### Records shown:
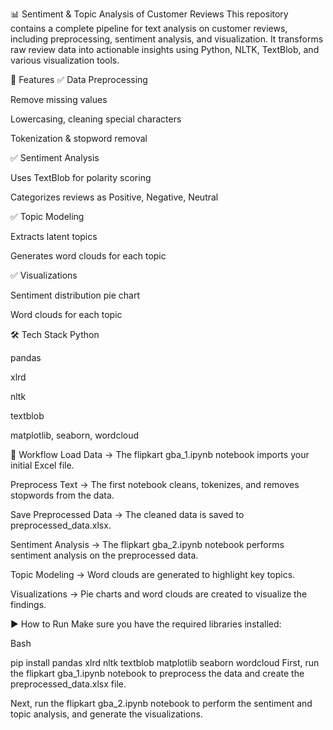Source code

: 📊 Sentiment & Topic Analysis of Customer Reviews
This repository contains a complete pipeline for text analysis on customer reviews, including preprocessing, sentiment analysis, and visualization. It transforms raw review data into actionable insights using Python, NLTK, TextBlob, and various visualization tools.

🚀 Features
✅ Data Preprocessing

Remove missing values

Lowercasing, cleaning special characters

Tokenization & stopword removal

✅ Sentiment Analysis

Uses TextBlob for polarity scoring

Categorizes reviews as Positive, Negative, Neutral

✅ Topic Modeling

Extracts latent topics

Generates word clouds for each topic

✅ Visualizations

Sentiment distribution pie chart

Word clouds for each topic

🛠️ Tech Stack
Python

pandas

xlrd

nltk

textblob

matplotlib, seaborn, wordcloud

📂 Workflow
Load Data → The flipkart gba_1.ipynb notebook imports your initial Excel file.

Preprocess Text → The first notebook cleans, tokenizes, and removes stopwords from the data.

Save Preprocessed Data → The cleaned data is saved to preprocessed_data.xlsx.

Sentiment Analysis → The flipkart gba_2.ipynb notebook performs sentiment analysis on the preprocessed data.

Topic Modeling → Word clouds are generated to highlight key topics.

Visualizations → Pie charts and word clouds are created to visualize the findings.

▶️ How to Run
Make sure you have the required libraries installed:

Bash

pip install pandas xlrd nltk textblob matplotlib seaborn wordcloud
First, run the flipkart gba_1.ipynb notebook to preprocess the data and create the preprocessed_data.xlsx file.

Next, run the flipkart gba_2.ipynb notebook to perform the sentiment and topic analysis, and generate the visualizations.
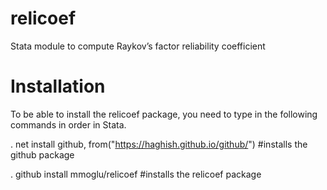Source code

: # relicoef
Stata module to compute Raykov’s factor reliability coefficient

# Installation
To be able to install the relicoef package, you need to type in the following commands in order in Stata.

. net install github, from("https://haghish.github.io/github/") #installs the github package

. github install mmoglu/relicoef #installs the relicoef package
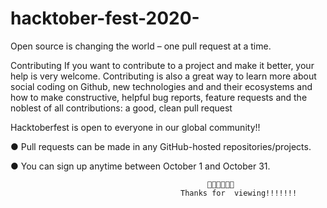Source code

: # hacktober-fest-2020-
Open source is changing the world – one pull request at a time.


Contributing If you want to contribute to a project and make it better, your help is very welcome. Contributing is also a great way to learn more about social coding on Github, new technologies and and their ecosystems and how to make constructive, helpful bug reports, feature requests and the noblest of all contributions: a good, clean pull request



Hacktoberfest is open to everyone in our global community!!

● Pull requests can be made in any GitHub-hosted repositories/projects.

● You can sign up anytime between October 1 and October 31.



                                                
                                                
                                                
                                                
                                                
                                                
                                                🙏🙏🙏🙏🙏🙏
                                          Thanks for  viewing!!!!!!!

### Requirement:
Output a verbatim copy of all entries above; no pictures go in it.

### Completed exercise:
Source code

: 📊 Sentiment & Topic Analysis of Customer Reviews
This repository contains a complete pipeline for text analysis on customer reviews, including preprocessing, sentiment analysis, and visualization. It transforms raw review data into actionable insights using Python, NLTK, TextBlob, and various visualization tools.

🚀 Features
✅ Data Preprocessing

Remove missing values

Lowercasing, cleaning special characters

Tokenization & stopword removal

✅ Sentiment Analysis

Uses TextBlob for polarity scoring

Categorizes reviews as Positive, Negative, Neutral

✅ Topic Modeling

Extracts latent topics

Generates word clouds for each topic

✅ Visualizations

Sentiment distribution pie chart

Word clouds for each topic

🛠️ Tech Stack
Python

pandas

xlrd

nltk

textblob

matplotlib, seaborn, wordcloud

📂 Workflow
Load Data → The flipkart gba_1.ipynb notebook imports your initial Excel file.

Preprocess Text → The first notebook cleans, tokenizes, and removes stopwords from the data.

Save Preprocessed Data → The cleaned data is saved to preprocessed_data.xlsx.

Sentiment Analysis → The flipkart gba_2.ipynb notebook performs sentiment analysis on the preprocessed data.

Topic Modeling → Word clouds are generated to highlight key topics.

Visualizations → Pie charts and word clouds are created to visualize the findings.

▶️ How to Run
Make sure you have the required libraries installed:

Bash

pip install pandas xlrd nltk textblob matplotlib seaborn wordcloud
First, run the flipkart gba_1.ipynb notebook to preprocess the data and create the preprocessed_data.xlsx file.

Next, run the flipkart gba_2.ipynb notebook to perform the sentiment and topic analysis, and generate the visualizations.
Source code

: # relicoef
Stata module to compute Raykov’s factor reliability coefficient

# Installation
To be able to install the relicoef package, you need to type in the following commands in order in Stata.

. net install github, from("https://haghish.github.io/github/") #installs the github package

. github install mmoglu/relicoef #installs the relicoef package
Source code

: # hacktober-fest-2020-
Open source is changing the world – one pull request at a time.


Contributing If you want to contribute to a project and make it better, your help is very welcome. Contributing is also a great way to learn more about social coding on Github, new technologies and and their ecosystems and how to make constructive, helpful bug reports, feature requests and the noblest of all contributions: a good, clean pull request



Hacktoberfest is open to everyone in our global community!!

● Pull requests can be made in any GitHub-hosted repositories/projects.

● You can sign up anytime between October 1 and October 31.



                                                
                                                
                                                
                                                
                                                
                                                
                                                🙏🙏🙏🙏🙏🙏
                                          Thanks for  viewing!!!!!!!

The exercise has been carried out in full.